I realised that for the second time this month I skipped a day of posting.Oops.
In my defense I taught until 5.15pm, then got home, grabbed the family and dashed to Jack's school for a parent/teacher conference, then met a couple at my house who might be buying some toys off Craigslist, then did homework, ate dinner, bathed and put boys to bed. At this point it was 9pm and I just collapsed on the couch and watched Homeland. I love that show and marvel each time how much of a great actress Claire Danes is.
Jack's conference was okay I suppose. He's great at all the things I was great at (science, art, social studies) but struggling with reading and writing. We talked about how they can help him and how we can help him. One of the issues we have is that he's sat with kids much older than him that finish their work quickly, so he rushes too (so he won't finish last) and he gets it wrong. She even made the statement that one of the kids in his group finds it way too easy. Marvelous. How about we move him then to a group of kids that don't finish it first and find it all easy-peasy lemon squeezy? How about we build his confidence rather than making him feel like a dunce?

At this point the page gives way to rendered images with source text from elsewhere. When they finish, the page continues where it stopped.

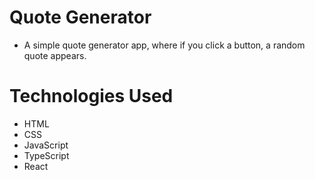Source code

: # Quote Generator

- A simple quote generator app, where if you click a button, a random quote appears.

# Technologies Used
 
- HTML
- CSS
- JavaScript
- TypeScript
- React
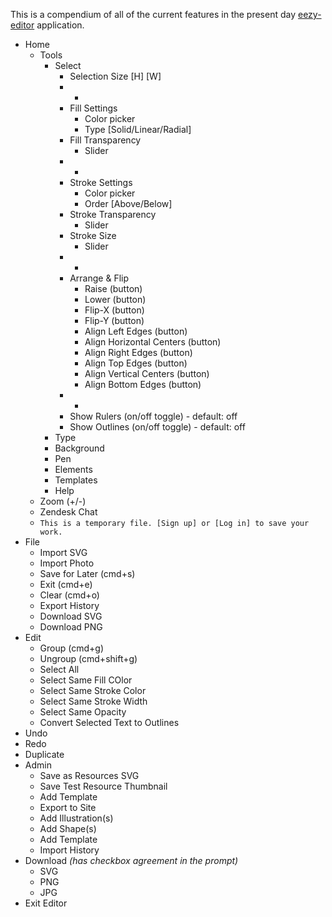 This is a compendium of all of the current features in the present day [eezy-editor](https://github.com/eezyinc/eezy-editor) application.

- Home
  - Tools
    - Select
      - Selection Size [H] [W]
      - -
      - Fill Settings 
        - Color picker
        - Type [Solid/Linear/Radial]
      - Fill Transparency
        - Slider
      - -
      - Stroke Settings
        - Color picker
        - Order [Above/Below]
      - Stroke  Transparency
        - Slider
      - Stroke Size
        - Slider
      - -
      - Arrange & Flip
        - Raise (button)
        - Lower (button)
        - Flip-X (button)
        - Flip-Y (button)
        - Align Left Edges (button)
        - Align Horizontal Centers (button)
        - Align Right Edges (button)
        - Align Top Edges (button)
        - Align Vertical Centers (button)
        - Align Bottom Edges (button)
      - -
      - Show Rulers (on/off toggle) - default: off
      - Show Outlines (on/off toggle) - default: off
    - Type
    - Background
    - Pen
    - Elements
    - Templates
    - Help
  - Zoom (+/-)
  - Zendesk Chat
  - `This is a temporary file. [Sign up] or [Log in] to save your work.`
- File
  - Import SVG
  - Import Photo
  - Save for Later (cmd+s)
  - Exit (cmd+e)
  - Clear (cmd+o)
  - Export History
  - Download SVG
  - Download PNG
- Edit
  - Group (cmd+g)
  - Ungroup (cmd+shift+g)
  - Select All
  - Select Same Fill COlor
  - Select Same Stroke Color
  - Select Same Stroke Width
  - Select Same Opacity
  - Convert Selected Text to Outlines
- Undo
- Redo
- Duplicate
- Admin
  - Save as Resources SVG
  - Save Test Resource Thumbnail
  - Add Template
  - Export to Site
  - Add Illustration(s)
  - Add Shape(s)
  - Add Template
  - Import History
- Download *(has checkbox agreement in the prompt)*
  - SVG
  - PNG
  - JPG
- Exit Editor

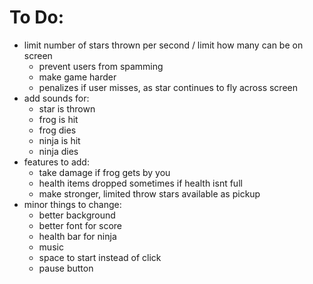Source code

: # To Do:
* limit number of stars thrown per second / limit how many can be on screen
  * prevent users from spamming
  * make game harder
  * penalizes if user misses, as star continues to fly across screen
* add sounds for:
  * star is thrown
  * frog is hit
  * frog dies
  * ninja is hit
  * ninja dies
* features to add:
  * take damage if frog gets by you
  * health items dropped sometimes if health isnt full
  * make stronger, limited throw stars available as pickup
* minor things to change:
  * better background
  * better font for score
  * health bar for ninja
  * music
  * space to start instead of click
  * pause button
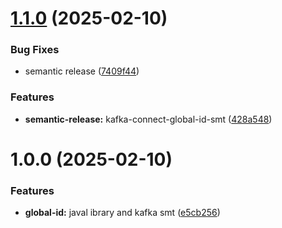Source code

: # [1.1.0](https://github.com/tsok-dev/monorepo/compare/kafka-connect-global-id-smt-v1.0.0...kafka-connect-global-id-smt-v1.1.0) (2025-02-10)


### Bug Fixes

* semantic release ([7409f44](https://github.com/tsok-dev/monorepo/commit/7409f444673d636c3cd3de5efacc663197f4b60a))


### Features

* **semantic-release:** kafka-connect-global-id-smt ([428a548](https://github.com/tsok-dev/monorepo/commit/428a548cbf18940997da69ff6073a777560263de))

# 1.0.0 (2025-02-10)


### Features

* **global-id:** javal ibrary and kafka smt ([e5cb256](https://github.com/tsok-dev/monorepo/commit/e5cb256beb44792e03d6bef7f1925b852eb7ae87))
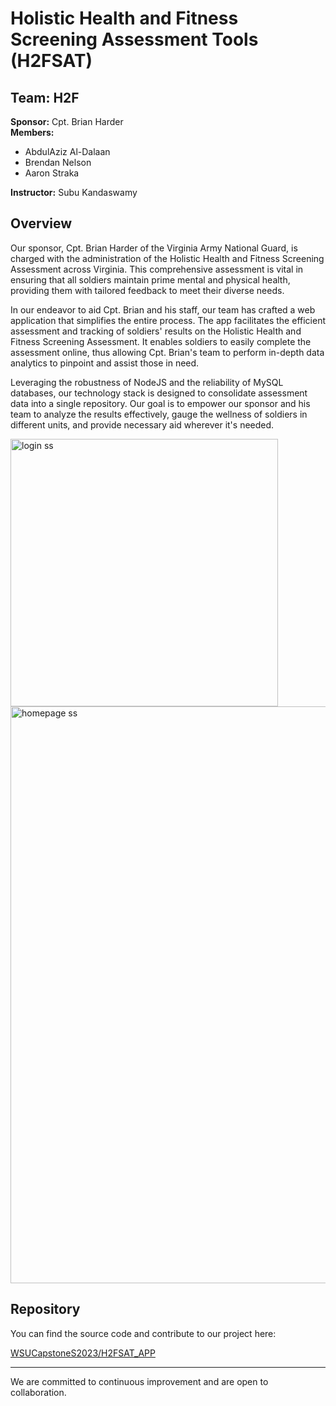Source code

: # Holistic Health and Fitness Screening Assessment Tools (H2FSAT)

## Team: H2F

**Sponsor:** Cpt. Brian Harder  
**Members:**  
- AbdulAziz Al-Dalaan
- Brendan Nelson
- Aaron Straka  

**Instructor:** Subu Kandaswamy

## Overview
Our sponsor, Cpt. Brian Harder of the Virginia Army National Guard, is charged with the administration of the Holistic Health and Fitness Screening Assessment across Virginia. This comprehensive assessment is vital in ensuring that all soldiers maintain prime mental and physical health, providing them with tailored feedback to meet their diverse needs.

In our endeavor to aid Cpt. Brian and his staff, our team has crafted a web application that simplifies the entire process. The app facilitates the efficient assessment and tracking of soldiers' results on the Holistic Health and Fitness Screening Assessment. It enables soldiers to easily complete the assessment online, thus allowing Cpt. Brian's team to perform in-depth data analytics to pinpoint and assist those in need.

Leveraging the robustness of NodeJS and the reliability of MySQL databases, our technology stack is designed to consolidate assessment data into a single repository. Our goal is to empower our sponsor and his team to analyze the results effectively, gauge the wellness of soldiers in different units, and provide necessary aid wherever it's needed.

<img width="428" alt="login ss " src="https://github.com/WSUCapstoneS2023/H2FSAT_APP/assets/63431424/316ca3d1-e2f6-4c27-aa9f-ca93740a7597">

<img width="923" alt="homepage ss" src="https://github.com/WSUCapstoneS2023/H2FSAT_APP/assets/63431424/3aa35bd4-3524-430f-8d66-3c4f8079e6dd">

## Repository

You can find the source code and contribute to our project here:

[WSUCapstoneS2023/H2FSAT_APP](https://github.com/WSUCapstoneS2023/H2FSAT_APP)

---

We are committed to continuous improvement and are open to collaboration. 
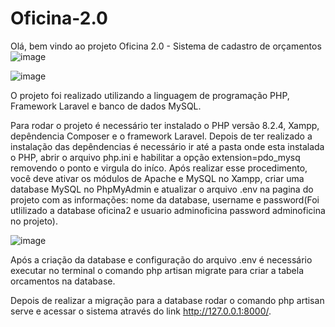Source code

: # Oficina-2.0
Olá, bem vindo ao projeto Oficina 2.0 - Sistema de cadastro de orçamentos
![image](https://github.com/matheuspereiramartinscd/Oficina-2.0/assets/136721687/71c57e8b-be50-451a-930c-9e079a88a9ba)

![image](https://github.com/matheuspereiramartinscd/Oficina-2.0/assets/136721687/517bc1c2-db9d-47b7-bdf7-51d2e94b4a9e)


O projeto foi realizado utilizando a linguagem de programação PHP, Framework Laravel e banco de dados MySQL.

Para rodar o projeto é necessário ter instalado o PHP versão 8.2.4, Xampp, depêndencia Composer e o framework Laravel. Depois de ter realizado a instalação das depêndencias é necessário ir até a pasta onde esta instalada o PHP, abrir o arquivo php.ini e habilitar a opção extension=pdo_mysq removendo o ponto e virgula do iníco. Após realizar esse procedimento, você deve ativar os módulos de Apache e MySQL no Xampp, criar uma database MySQL no PhpMyAdmin e atualizar o arquivo .env na pagina do projeto com as informações: nome da database, username e password(Foi utlilizado a database oficina2 e usuario adminoficina password adminoficina no projeto).

![image](https://github.com/matheuspereiramartinscd/Oficina-2.0/assets/136721687/021f14ca-4c7b-4ec0-8edb-4e8b95e9f9d9)

Após a criação da database e configuração do arquivo .env é necessário executar no terminal o comando php artisan migrate para criar a tabela orcamentos na database. 

Depois de realizar a migração para a database rodar o comando php artisan serve e acessar o sistema através do link http://127.0.0.1:8000/.



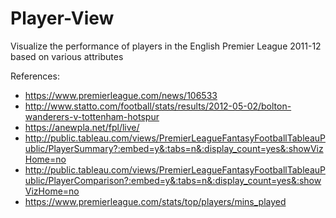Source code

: # Player-View
Visualize the performance of players in the English Premier League 2011-12 based on various attributes

References:
* https://www.premierleague.com/news/106533
* http://www.statto.com/football/stats/results/2012-05-02/bolton-wanderers-v-tottenham-hotspur
* https://anewpla.net/fpl/live/
* http://public.tableau.com/views/PremierLeagueFantasyFootballTableauPublic/PlayerSummary?:embed=y&:tabs=n&:display_count=yes&:showVizHome=no
* http://public.tableau.com/views/PremierLeagueFantasyFootballTableauPublic/PlayerComparison?:embed=y&:tabs=n&:display_count=yes&:showVizHome=no
* https://www.premierleague.com/stats/top/players/mins_played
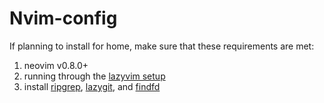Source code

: # Nvim-config
If planning to install for home, make sure that these requirements are met:
1. neovim v0.8.0+
2. running through the [lazyvim setup](https://www.lazyvim.org/installation)
3. install [ripgrep](https://github.com/BurntSushi/ripgrep#installation), [lazygit](https://github.com/jesseduffield/lazygit#installation), and [findfd](https://github.com/sharkdp/fd)
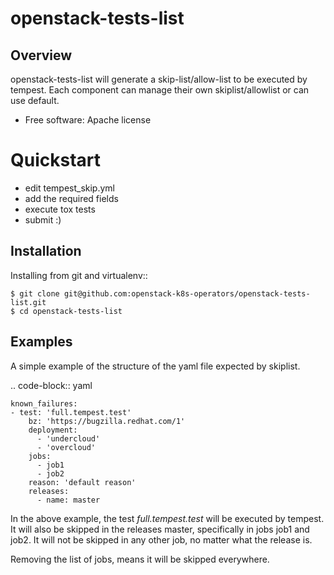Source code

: openstack-tests-list
==========================

Overview
--------

openstack-tests-list will generate a skip-list/allow-list to be executed by tempest.
Each component can manage their own skiplist/allowlist or can use default.

-  Free software: Apache license

Quickstart
==========

- edit tempest_skip.yml
- add the required fields
- execute tox tests
- submit :)

Installation
------------

Installing from git and virtualenv::

    $ git clone git@github.com:openstack-k8s-operators/openstack-tests-list.git
    $ cd openstack-tests-list

Examples
--------

A simple example of the structure of the yaml file expected by
skiplist.

.. code-block:: yaml

    known_failures:
    - test: 'full.tempest.test'
        bz: 'https://bugzilla.redhat.com/1'
        deployment:
          - 'undercloud'
          - 'overcloud'
        jobs:
          - job1
          - job2
        reason: 'default reason'
        releases:
          - name: master

In the above example, the test *full.tempest.test* will be executed by tempest.
It will also be skipped in the releases master, specifically
in jobs job1 and job2. It will not be skipped in any other job, no matter what
the release is.

Removing the list of jobs, means it will be skipped everywhere.
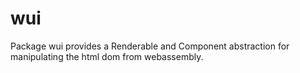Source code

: # wui
Package wui provides a Renderable and Component abstraction for manipulating the html dom from webassembly.
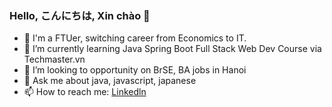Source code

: ### Hello, こんにちは, Xin chào 👋
- 🧔 I'm a FTUer, switching career from Economics to IT.
- 🌱 I’m currently learning Java Spring Boot Full Stack Web Dev Course via Techmaster.vn
- 👯 I’m looking to opportunity on BrSE, BA jobs in Hanoi
- 💬 Ask me about java, javascript, japanese
- 📫 How to reach me: [Linkedln](linkedin.com/in/martinvu97)

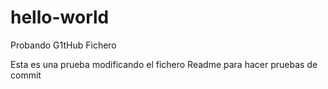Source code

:# hello-world
Probando G1tHub
Fichero

Esta es una prueba modificando el fichero Readme para hacer pruebas de commit
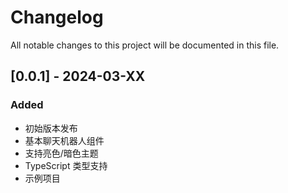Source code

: # Changelog

All notable changes to this project will be documented in this file.

## [0.0.1] - 2024-03-XX

### Added

- 初始版本发布
- 基本聊天机器人组件
- 支持亮色/暗色主题
- TypeScript 类型支持
- 示例项目
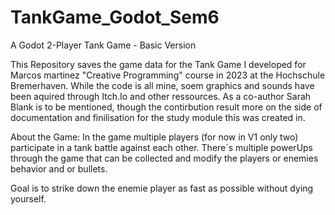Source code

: # TankGame_Godot_Sem6
 A Godot 2-Player Tank Game - Basic Version

This Repository saves the game data for the Tank Game I developed for Marcos martinez "Creative Programming" course in 2023 at the Hochschule Bremerhaven.
While the code is all mine, soem graphics and sounds have been aquired through Itch.Io and other ressources.
As a co-author Sarah Blank is to be mentioned, though the contirbution result more on the side of documentation and finilisation for the study module this was created in.

About the Game:
In the game multiple players (for now in V1 only two) participate in a tank battle against each other. 
There´s multiple powerUps through the game that can be collected and modify the players or enemies behavior and or bullets.

Goal is to strike down the enemie player as fast as possible without dying yourself.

I keep questioning my decision not to red-shirt him (hold him back a year so he's one of the oldest) but it felt so right at the time and for heavens sake - kids start in school at age 4 in England! I read a really nice article written by a child psychologist recently that concluded that all the kids typically level out by 3rd grade and that red-shirted kids do not necessarily go on to excel. She also said (and this is the most important thing for me) that years 5 and 6 are crucial for learning and the best place for them to be during those formative years is in school. So what I have to do is stop comparing him to the older kids. I really do.